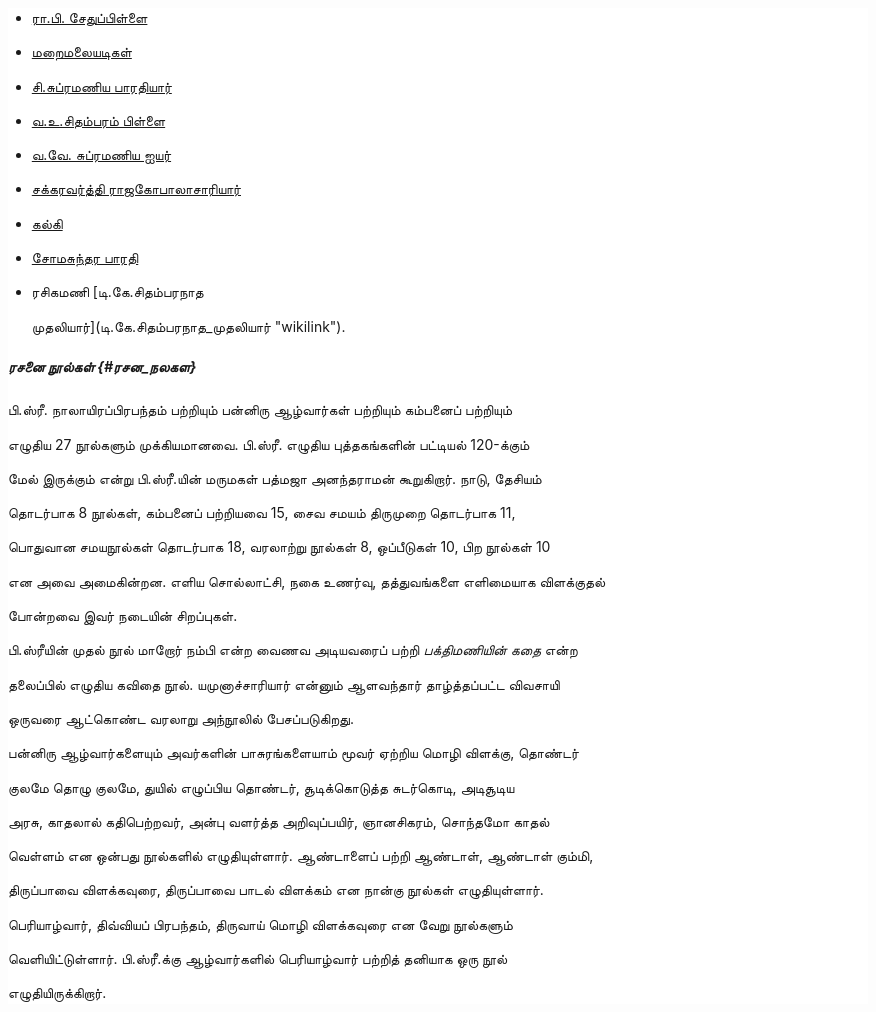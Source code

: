 -   [ரா.பி. சேதுப்பிள்ளை](ரா.பி._சேதுப்பிள்ளை "wikilink")

-   [மறைமலையடிகள்](மறைமலையடிகள் "wikilink")

-   [சி.சுப்ரமணிய பாரதியார்](சி.சுப்ரமணிய_பாரதியார் "wikilink")

-   [வ.உ.சிதம்பரம் பிள்ளை](வ.உ._சிதம்பரனார் "wikilink")

-   [வ.வே. சுப்ரமணிய ஐயர்](வ.வே._சுப்ரமணிய_ஐயர் "wikilink")

-   [சக்கரவர்த்தி ராஜகோபாலாசாரியார்](சக்கரவர்த்தி_ராஜகோபாலாசாரியார் "wikilink")

-   [கல்கி](கல்கி_(எழுத்தாளர்) "wikilink")

-   [சோமசுந்தர பாரதி](சோமசுந்தர_பாரதி "wikilink")

-   ரசிகமணி [டி.கே.சிதம்பரநாத

    முதலியார்](டி.கே.சிதம்பரநாத_முதலியார் "wikilink").



##### ரசனை நூல்கள் {#ரசன_நலகள}



பி.ஸ்ரீ. நாலாயிரப்பிரபந்தம் பற்றியும் பன்னிரு ஆழ்வார்கள் பற்றியும் கம்பனைப் பற்றியும்

எழுதிய 27 நூல்களும் முக்கியமானவை. பி.ஸ்ரீ. எழுதிய புத்தகங்களின் பட்டியல் 120-க்கும்

மேல் இருக்கும் என்று பி.ஸ்ரீ.யின் மருமகள் பத்மஜா அனந்தராமன் கூறுகிறார். நாடு, தேசியம்

தொடர்பாக 8 நூல்கள், கம்பனைப் பற்றியவை 15, சைவ சமயம் திருமுறை தொடர்பாக 11,

பொதுவான சமயநூல்கள் தொடர்பாக 18, வரலாற்று நூல்கள் 8, ஒப்பீடுகள் 10, பிற நூல்கள் 10

என அவை அமைகின்றன. எளிய சொல்லாட்சி, நகை உணர்வு, தத்துவங்களை எளிமையாக விளக்குதல்

போன்றவை இவர் நடையின் சிறப்புகள்.



பி.ஸ்ரீயின் முதல் நூல் மாறோர் நம்பி என்ற வைணவ அடியவரைப் பற்றி *பக்திமணியின் கதை* என்ற

தலைப்பில் எழுதிய கவிதை நூல். யமுனாச்சாரியார் என்னும் ஆளவந்தார் தாழ்த்தப்பட்ட விவசாயி

ஒருவரை ஆட்கொண்ட வரலாறு அந்நூலில் பேசப்படுகிறது.



பன்னிரு ஆழ்வார்களையும் அவர்களின் பாசுரங்களையாம் மூவர் ஏற்றிய மொழி விளக்கு, தொண்டர்

குலமே தொழு குலமே, துயில் எழுப்பிய தொண்டர், சூடிக்கொடுத்த சுடர்கொடி, அடிசூடிய

அரசு, காதலால் கதிபெற்றவர், அன்பு வளர்த்த அறிவுப்பயிர், ஞானசிகரம், சொந்தமோ காதல்

வெள்ளம் என ஒன்பது நூல்களில் எழுதியுள்ளார். ஆண்டாளைப் பற்றி ஆண்டாள், ஆண்டாள் கும்மி,

திருப்பாவை விளக்கவுரை, திருப்பாவை பாடல் விளக்கம் என நான்கு நூல்கள் எழுதியுள்ளார்.

பெரியாழ்வார், திவ்வியப் பிரபந்தம், திருவாய் மொழி விளக்கவுரை என வேறு நூல்களும்

வெளியிட்டுள்ளார். பி.ஸ்ரீ.க்கு ஆழ்வார்களில் பெரியாழ்வார் பற்றித் தனியாக ஒரு நூல்

எழுதியிருக்கிறார்.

***

** What the task requires **
Up to and including the line that holds "[வ.வே. சுப்ரமணிய ஐயர்](வ.வே._சுப்ரமணிய_ஐயர்", restate word for word each line of the records from their start, and only those lines, leaving out the pictures.

** Response to this task **
Source code

: -   [ரா.பி. சேதுப்பிள்ளை](ரா.பி._சேதுப்பிள்ளை "wikilink")

-   [மறைமலையடிகள்](மறைமலையடிகள் "wikilink")

-   [சி.சுப்ரமணிய பாரதியார்](சி.சுப்ரமணிய_பாரதியார் "wikilink")

-   [வ.உ.சிதம்பரம் பிள்ளை](வ.உ._சிதம்பரனார் "wikilink")

-   [வ.வே. சுப்ரமணிய ஐயர்](வ.வே._சுப்ரமணிய_ஐயர் "wikilink")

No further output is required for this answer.